*** RECORD EXTRACTS Section Begins ***
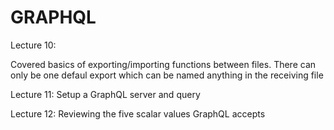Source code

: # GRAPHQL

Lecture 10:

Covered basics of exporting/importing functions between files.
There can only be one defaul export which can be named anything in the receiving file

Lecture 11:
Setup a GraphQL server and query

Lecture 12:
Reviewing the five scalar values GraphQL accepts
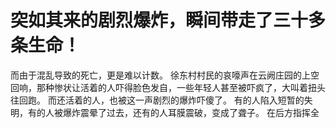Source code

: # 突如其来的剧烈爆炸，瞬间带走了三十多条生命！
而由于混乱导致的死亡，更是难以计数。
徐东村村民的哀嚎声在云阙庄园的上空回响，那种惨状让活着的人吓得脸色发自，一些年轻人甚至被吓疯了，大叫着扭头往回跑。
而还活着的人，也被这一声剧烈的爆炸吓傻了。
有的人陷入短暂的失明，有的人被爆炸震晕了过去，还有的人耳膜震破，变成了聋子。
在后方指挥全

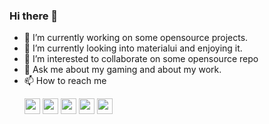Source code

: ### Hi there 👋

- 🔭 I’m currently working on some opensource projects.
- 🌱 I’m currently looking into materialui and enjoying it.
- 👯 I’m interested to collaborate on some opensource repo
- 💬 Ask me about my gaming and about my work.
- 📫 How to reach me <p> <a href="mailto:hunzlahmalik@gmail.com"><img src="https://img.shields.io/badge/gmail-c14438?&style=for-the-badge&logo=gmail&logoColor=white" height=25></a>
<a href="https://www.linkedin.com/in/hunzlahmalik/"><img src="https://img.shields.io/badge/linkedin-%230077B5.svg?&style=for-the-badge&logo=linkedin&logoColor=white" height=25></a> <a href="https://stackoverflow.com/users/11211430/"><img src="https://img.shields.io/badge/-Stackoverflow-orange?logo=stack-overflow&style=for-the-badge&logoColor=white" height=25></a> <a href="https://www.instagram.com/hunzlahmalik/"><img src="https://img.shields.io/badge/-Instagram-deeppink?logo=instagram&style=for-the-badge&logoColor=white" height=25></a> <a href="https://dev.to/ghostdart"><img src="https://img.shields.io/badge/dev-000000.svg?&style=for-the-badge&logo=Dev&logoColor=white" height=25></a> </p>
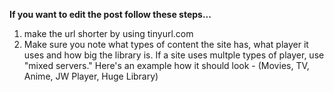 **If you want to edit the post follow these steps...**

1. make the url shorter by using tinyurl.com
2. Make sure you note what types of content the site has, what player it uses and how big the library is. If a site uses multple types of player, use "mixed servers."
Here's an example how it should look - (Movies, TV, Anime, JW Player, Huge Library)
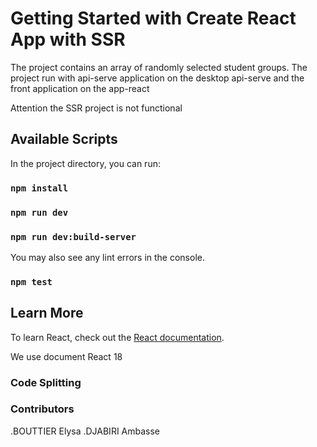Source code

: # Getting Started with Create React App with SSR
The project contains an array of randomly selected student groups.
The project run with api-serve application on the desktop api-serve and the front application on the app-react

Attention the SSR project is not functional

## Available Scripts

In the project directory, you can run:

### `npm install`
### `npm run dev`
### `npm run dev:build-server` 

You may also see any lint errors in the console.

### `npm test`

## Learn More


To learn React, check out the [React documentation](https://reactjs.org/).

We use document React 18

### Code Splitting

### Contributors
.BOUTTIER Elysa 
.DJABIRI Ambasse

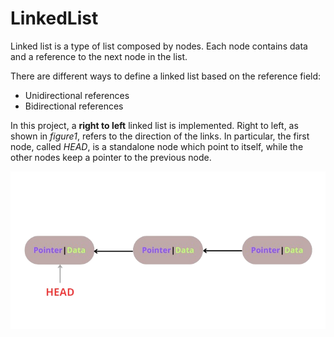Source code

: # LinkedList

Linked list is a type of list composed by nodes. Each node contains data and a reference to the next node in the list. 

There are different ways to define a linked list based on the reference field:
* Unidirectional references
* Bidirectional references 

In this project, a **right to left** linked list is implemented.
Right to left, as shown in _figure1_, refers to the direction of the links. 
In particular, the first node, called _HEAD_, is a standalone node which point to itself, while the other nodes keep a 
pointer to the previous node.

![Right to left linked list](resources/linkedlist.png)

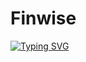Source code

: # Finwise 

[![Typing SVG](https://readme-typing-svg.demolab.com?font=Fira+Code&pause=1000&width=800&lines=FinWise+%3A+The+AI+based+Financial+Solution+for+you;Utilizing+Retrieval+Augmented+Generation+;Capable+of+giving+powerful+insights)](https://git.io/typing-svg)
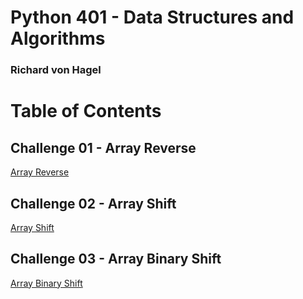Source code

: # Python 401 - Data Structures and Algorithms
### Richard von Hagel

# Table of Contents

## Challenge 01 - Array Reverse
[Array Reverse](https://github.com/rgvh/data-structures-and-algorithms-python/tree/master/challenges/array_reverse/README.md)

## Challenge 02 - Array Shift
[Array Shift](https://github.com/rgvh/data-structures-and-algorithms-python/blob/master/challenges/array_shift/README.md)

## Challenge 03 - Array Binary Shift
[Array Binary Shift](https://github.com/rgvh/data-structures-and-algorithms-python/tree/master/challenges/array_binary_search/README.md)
*** RECORD EXTRACTS Section Ends ***
> _THE PROBLEM_
Find the line with "- 🔭 I’m currently" in the entries above. Set down exactly every line from it up to and including the line with "Linked list is a", images excluded.

> _EXERCISE OUTPUT_
- 🔭 I’m currently working on some opensource projects.
- 🌱 I’m currently looking into materialui and enjoying it.
- 👯 I’m interested to collaborate on some opensource repo
- 💬 Ask me about my gaming and about my work.
- 📫 How to reach me <p> <a href="mailto:hunzlahmalik@gmail.com"><img src="https://img.shields.io/badge/gmail-c14438?&style=for-the-badge&logo=gmail&logoColor=white" height=25></a>
<a href="https://www.linkedin.com/in/hunzlahmalik/"><img src="https://img.shields.io/badge/linkedin-%230077B5.svg?&style=for-the-badge&logo=linkedin&logoColor=white" height=25></a> <a href="https://stackoverflow.com/users/11211430/"><img src="https://img.shields.io/badge/-Stackoverflow-orange?logo=stack-overflow&style=for-the-badge&logoColor=white" height=25></a> <a href="https://www.instagram.com/hunzlahmalik/"><img src="https://img.shields.io/badge/-Instagram-deeppink?logo=instagram&style=for-the-badge&logoColor=white" height=25></a> <a href="https://dev.to/ghostdart"><img src="https://img.shields.io/badge/dev-000000.svg?&style=for-the-badge&logo=Dev&logoColor=white" height=25></a> </p>
 **If you want to edit the post follow these steps...**

1. make the url shorter by using tinyurl.com
2. Make sure you note what types of content the site has, what player it uses and how big the library is. If a site uses multple types of player, use "mixed servers."
Here's an example how it should look - (Movies, TV, Anime, JW Player, Huge Library)
Source code

: # Getting Started with Create React App with SSR
The project contains an array of randomly selected student groups.
The project run with api-serve application on the desktop api-serve and the front application on the app-react

Attention the SSR project is not functional

## Available Scripts

In the project directory, you can run:

### `npm install`
### `npm run dev`
### `npm run dev:build-server` 

You may also see any lint errors in the console.

### `npm test`

## Learn More


To learn React, check out the [React documentation](https://reactjs.org/).

We use document React 18

### Code Splitting

### Contributors
.BOUTTIER Elysa 
.DJABIRI Ambasse

Source code

: # LinkedList

Linked list is a type of list composed by nodes. Each node contains data and a reference to the next node in the list. 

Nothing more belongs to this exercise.